Flecainide exerts paradoxical effects on sodium currents and atrial arrhythmia in murine RyR2-P2328S hearts

AIMS: Cardiac ryanodine receptor mutations are associated with catecholaminergic polymorphic ventricular tachycardia (CPVT), and some, including RyR2-P2328S, also predispose to atrial fibrillation. Recent work associates reduced atrial Na(v)1.5 currents in homozygous RyR2-P2328S (RyR2(S/S)) mice with slowed conduction and increased arrhythmogenicity. Yet clinically, and in murine models, the Na(v)1.5 blocker flecainide reduces ventricular arrhythmogenicity in CPVT. We aimed to determine whether, and how, flecainide influences atrial arrhythmogenicity in RyR2(S/S) mice and their wild-type (WT) littermates.
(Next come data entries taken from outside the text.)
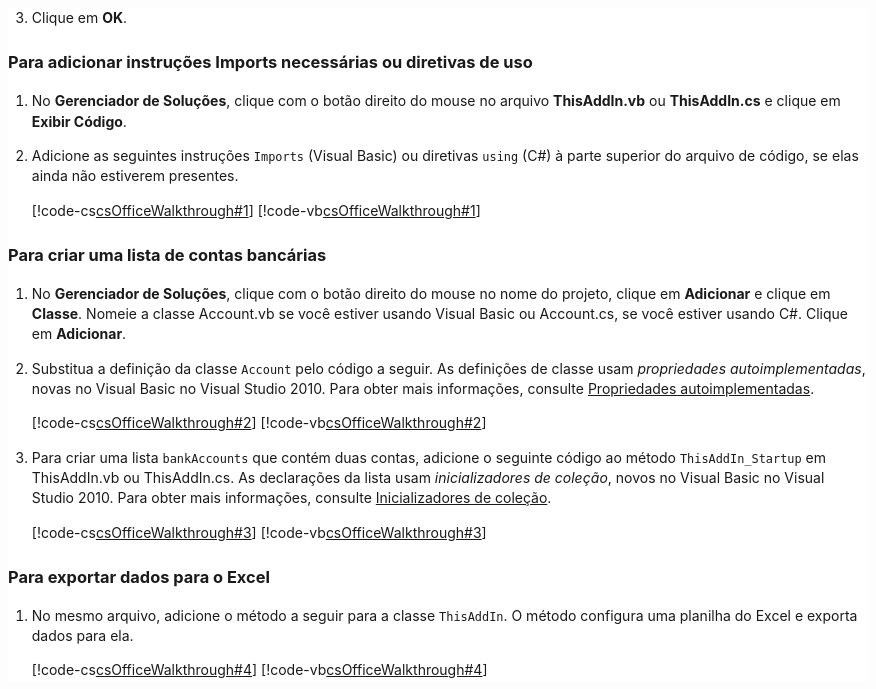 3.  Clique em **OK**.  
  
### <a name="to-add-necessary-imports-statements-or-using-directives"></a>Para adicionar instruções Imports necessárias ou diretivas de uso  
  
1.  No **Gerenciador de Soluções**, clique com o botão direito do mouse no arquivo **ThisAddIn.vb** ou **ThisAddIn.cs** e clique em **Exibir Código**.  
  
2.  Adicione as seguintes instruções `Imports` (Visual Basic) ou diretivas `using` (C#) à parte superior do arquivo de código, se elas ainda não estiverem presentes.  
  
     [!code-cs[csOfficeWalkthrough#1](../../../csharp/programming-guide/interop/codesnippet/CSharp/walkthrough-office-programming_1.cs)]
     [!code-vb[csOfficeWalkthrough#1](../../../csharp/programming-guide/interop/codesnippet/VisualBasic/walkthrough-office-programming_1.vb)]  
  
### <a name="to-create-a-list-of-bank-accounts"></a>Para criar uma lista de contas bancárias  
  
1.  No **Gerenciador de Soluções**, clique com o botão direito do mouse no nome do projeto, clique em **Adicionar** e clique em **Classe**. Nomeie a classe Account.vb se você estiver usando Visual Basic ou Account.cs, se você estiver usando C#. Clique em **Adicionar**.  
  
2.  Substitua a definição da classe `Account` pelo código a seguir. As definições de classe usam *propriedades autoimplementadas*, novas no Visual Basic no Visual Studio 2010. Para obter mais informações, consulte [Propriedades autoimplementadas](../../../visual-basic/programming-guide/language-features/procedures/auto-implemented-properties.md).  
  
     [!code-cs[csOfficeWalkthrough#2](../../../csharp/programming-guide/interop/codesnippet/CSharp/walkthrough-office-programming_2.cs)]
     [!code-vb[csOfficeWalkthrough#2](../../../csharp/programming-guide/interop/codesnippet/VisualBasic/walkthrough-office-programming_2.vb)]  
  
3.  Para criar uma lista `bankAccounts` que contém duas contas, adicione o seguinte código ao método `ThisAddIn_Startup` em ThisAddIn.vb ou ThisAddIn.cs. As declarações da lista usam *inicializadores de coleção*, novos no Visual Basic no Visual Studio 2010. Para obter mais informações, consulte [Inicializadores de coleção](../../../visual-basic/programming-guide/language-features/collection-initializers/index.md).  
  
     [!code-cs[csOfficeWalkthrough#3](../../../csharp/programming-guide/interop/codesnippet/CSharp/walkthrough-office-programming_3.cs)]
     [!code-vb[csOfficeWalkthrough#3](../../../csharp/programming-guide/interop/codesnippet/VisualBasic/walkthrough-office-programming_3.vb)]  
  
### <a name="to-export-data-to-excel"></a>Para exportar dados para o Excel  
  
1.  No mesmo arquivo, adicione o método a seguir para a classe `ThisAddIn`. O método configura uma planilha do Excel e exporta dados para ela.  
  
     [!code-cs[csOfficeWalkthrough#4](../../../csharp/programming-guide/interop/codesnippet/CSharp/walkthrough-office-programming_4.cs)]
     [!code-vb[csOfficeWalkthrough#4](../../../csharp/programming-guide/interop/codesnippet/VisualBasic/walkthrough-office-programming_4.vb)]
METHODS: We explored effects of 1 μm flecainide on WT and RyR2(S/S) atria. Arrhythmic incidence, action potential (AP) conduction velocity (CV), atrial effective refractory period (AERP) and AP wavelength (λ = CV × AERP) were measured using multi-electrode array recordings in Langendorff-perfused hearts; Na(+) currents (I(Na)) were recorded using loose patch clamping of superfused atria. RESULTS: RyR2(S/S) showed more frequent atrial arrhythmias, slower CV, reduced I(Na) and unchanged AERP compared to WT. Flecainide was anti-arrhythmic in RyR2(S/S) but pro-arrhythmic in WT. It increased I(Na) in RyR2(S/S) atria, whereas it reduced I(Na) as expected in WT. It increased AERP while sparing CV in RyR2(S/S), but reduced CV while sparing AERP in WT. Thus, RyR2(S/S) hearts have low λ relative to WT; flecainide then increases λ in RyR2(S/S) but decreases λ in WT. CONCLUSIONS: Flecainide (1 μm) rescues the RyR2-P2328S atrial arrhythmogenic phenotype by restoring compromised I(Na) and λ, changes recently attributed to increased sarcoplasmic reticular Ca(2+) release. This contrasts with the increased arrhythmic incidence and reduced I(Na) and λ with flecainide in WT.